==== Given data

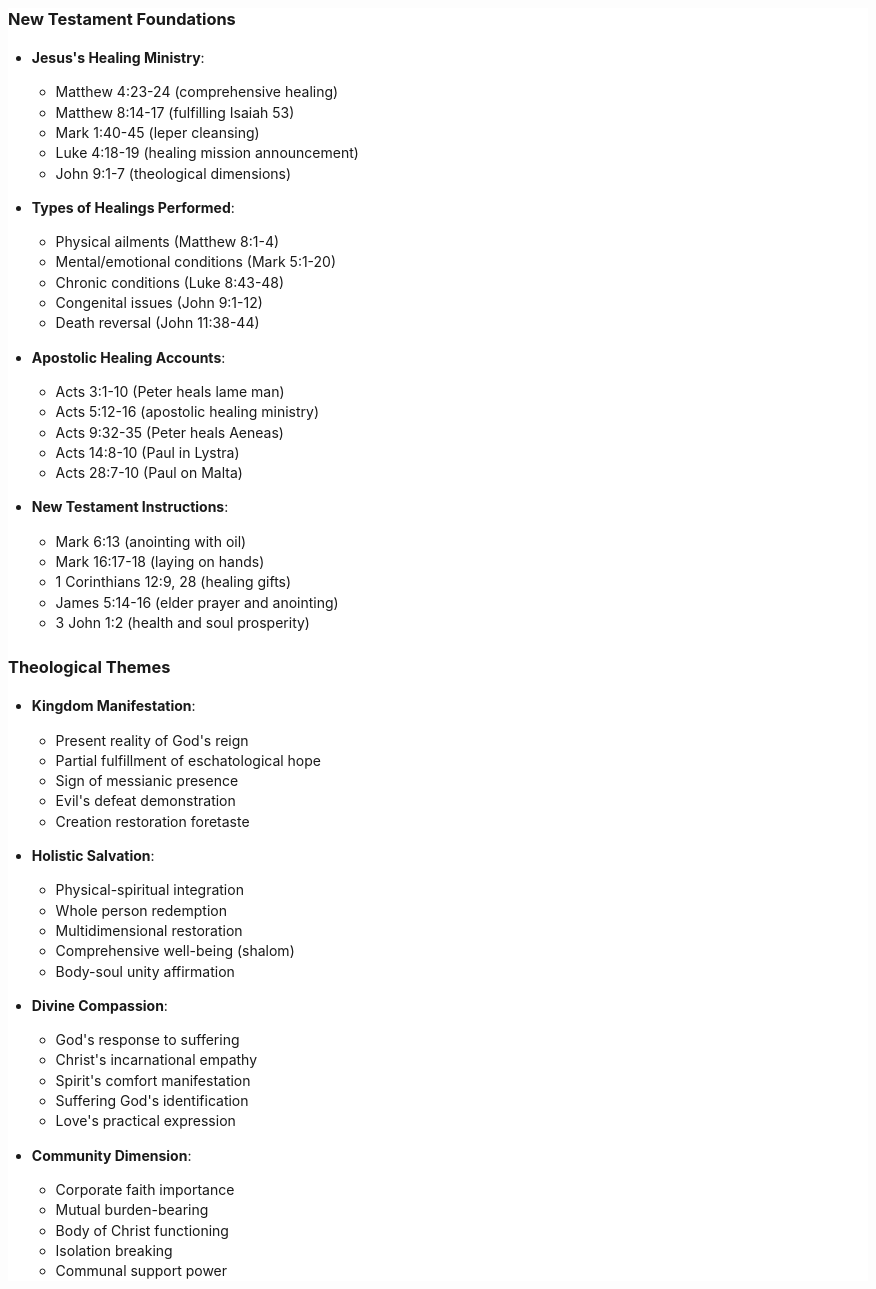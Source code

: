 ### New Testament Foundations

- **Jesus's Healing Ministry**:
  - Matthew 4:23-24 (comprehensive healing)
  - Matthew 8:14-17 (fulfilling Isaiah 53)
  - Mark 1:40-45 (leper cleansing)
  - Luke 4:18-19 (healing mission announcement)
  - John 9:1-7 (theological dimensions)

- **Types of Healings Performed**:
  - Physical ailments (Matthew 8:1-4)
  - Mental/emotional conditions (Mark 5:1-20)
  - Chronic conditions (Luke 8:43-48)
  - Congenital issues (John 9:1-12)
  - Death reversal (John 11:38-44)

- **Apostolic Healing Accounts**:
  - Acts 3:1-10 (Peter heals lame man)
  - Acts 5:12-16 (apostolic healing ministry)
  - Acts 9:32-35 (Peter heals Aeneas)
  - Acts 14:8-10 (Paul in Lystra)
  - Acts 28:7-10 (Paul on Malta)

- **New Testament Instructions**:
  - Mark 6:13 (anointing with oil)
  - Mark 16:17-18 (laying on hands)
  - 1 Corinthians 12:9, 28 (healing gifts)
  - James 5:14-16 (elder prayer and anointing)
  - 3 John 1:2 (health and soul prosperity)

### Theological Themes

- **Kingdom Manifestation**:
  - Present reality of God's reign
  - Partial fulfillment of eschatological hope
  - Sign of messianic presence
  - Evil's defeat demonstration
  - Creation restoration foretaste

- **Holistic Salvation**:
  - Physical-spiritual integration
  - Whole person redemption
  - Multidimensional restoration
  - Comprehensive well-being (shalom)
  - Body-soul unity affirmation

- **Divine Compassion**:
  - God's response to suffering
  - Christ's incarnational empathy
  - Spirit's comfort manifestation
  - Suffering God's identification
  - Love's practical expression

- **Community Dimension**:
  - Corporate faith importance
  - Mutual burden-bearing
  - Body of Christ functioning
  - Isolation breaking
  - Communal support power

========
==== Given data

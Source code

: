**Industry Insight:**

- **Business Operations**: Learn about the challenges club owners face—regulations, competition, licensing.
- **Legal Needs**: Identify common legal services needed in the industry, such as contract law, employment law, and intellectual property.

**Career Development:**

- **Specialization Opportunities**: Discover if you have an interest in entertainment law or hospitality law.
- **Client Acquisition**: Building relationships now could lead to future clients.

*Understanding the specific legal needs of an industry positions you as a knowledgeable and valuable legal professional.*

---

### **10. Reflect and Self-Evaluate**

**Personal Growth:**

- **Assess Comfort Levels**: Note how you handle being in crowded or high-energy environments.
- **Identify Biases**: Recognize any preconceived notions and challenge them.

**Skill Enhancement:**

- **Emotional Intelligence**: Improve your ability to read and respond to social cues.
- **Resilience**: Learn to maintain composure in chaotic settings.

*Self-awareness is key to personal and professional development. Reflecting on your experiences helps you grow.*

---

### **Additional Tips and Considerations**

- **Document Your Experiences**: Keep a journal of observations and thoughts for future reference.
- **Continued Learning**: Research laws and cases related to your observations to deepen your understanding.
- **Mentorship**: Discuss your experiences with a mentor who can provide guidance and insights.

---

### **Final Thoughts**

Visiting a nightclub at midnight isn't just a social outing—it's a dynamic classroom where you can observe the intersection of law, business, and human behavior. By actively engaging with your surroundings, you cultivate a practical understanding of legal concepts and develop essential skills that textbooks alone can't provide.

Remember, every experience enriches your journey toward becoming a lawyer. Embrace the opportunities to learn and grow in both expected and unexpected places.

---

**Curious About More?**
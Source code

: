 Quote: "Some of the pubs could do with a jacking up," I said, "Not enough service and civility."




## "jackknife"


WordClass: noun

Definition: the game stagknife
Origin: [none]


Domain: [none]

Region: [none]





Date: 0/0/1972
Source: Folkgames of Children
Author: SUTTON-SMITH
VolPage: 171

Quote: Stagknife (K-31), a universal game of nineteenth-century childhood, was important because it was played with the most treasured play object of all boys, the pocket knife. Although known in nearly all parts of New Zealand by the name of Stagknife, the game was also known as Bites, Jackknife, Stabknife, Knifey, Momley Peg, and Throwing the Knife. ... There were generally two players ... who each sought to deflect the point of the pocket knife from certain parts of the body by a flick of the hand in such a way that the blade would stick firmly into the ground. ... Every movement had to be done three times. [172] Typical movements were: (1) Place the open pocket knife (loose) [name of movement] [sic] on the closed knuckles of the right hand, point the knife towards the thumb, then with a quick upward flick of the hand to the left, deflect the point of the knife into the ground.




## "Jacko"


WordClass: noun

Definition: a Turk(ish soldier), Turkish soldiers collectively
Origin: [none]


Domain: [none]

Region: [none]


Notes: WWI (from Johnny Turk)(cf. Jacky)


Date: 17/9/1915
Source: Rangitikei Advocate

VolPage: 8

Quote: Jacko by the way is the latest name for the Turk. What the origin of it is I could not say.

========
==== Given data

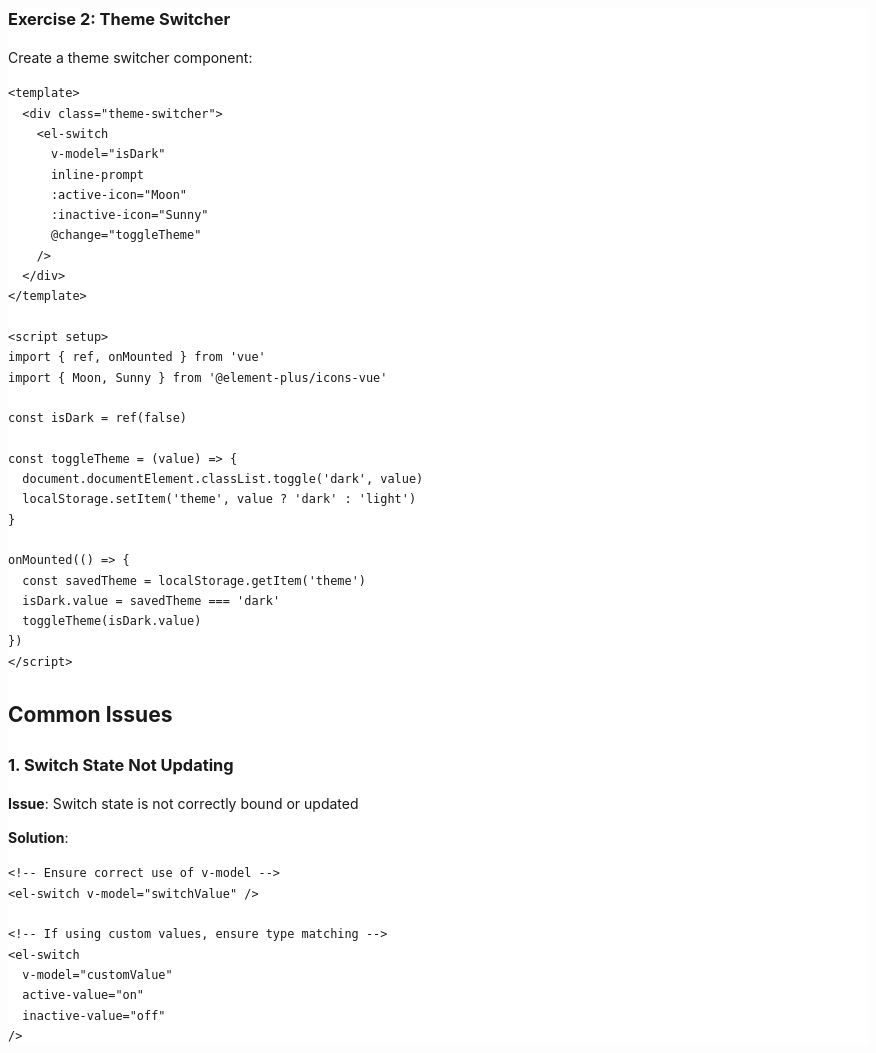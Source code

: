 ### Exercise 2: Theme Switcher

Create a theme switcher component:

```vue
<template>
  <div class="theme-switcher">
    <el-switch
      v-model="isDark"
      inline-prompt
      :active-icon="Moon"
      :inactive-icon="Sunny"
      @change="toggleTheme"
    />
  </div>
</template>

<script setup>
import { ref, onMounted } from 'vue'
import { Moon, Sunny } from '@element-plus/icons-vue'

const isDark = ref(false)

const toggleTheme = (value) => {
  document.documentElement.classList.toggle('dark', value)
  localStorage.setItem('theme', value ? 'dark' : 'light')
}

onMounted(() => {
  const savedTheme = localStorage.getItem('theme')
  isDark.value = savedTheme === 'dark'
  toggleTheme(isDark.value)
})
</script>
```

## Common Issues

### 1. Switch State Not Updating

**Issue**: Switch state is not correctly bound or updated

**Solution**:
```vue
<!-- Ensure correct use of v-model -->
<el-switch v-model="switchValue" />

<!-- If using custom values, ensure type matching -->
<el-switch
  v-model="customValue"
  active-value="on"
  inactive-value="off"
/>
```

========

- Problem to solve:
Only a number is wanted here: how many lines of the records above include the string "toggleTheme"?

- Task answer:
3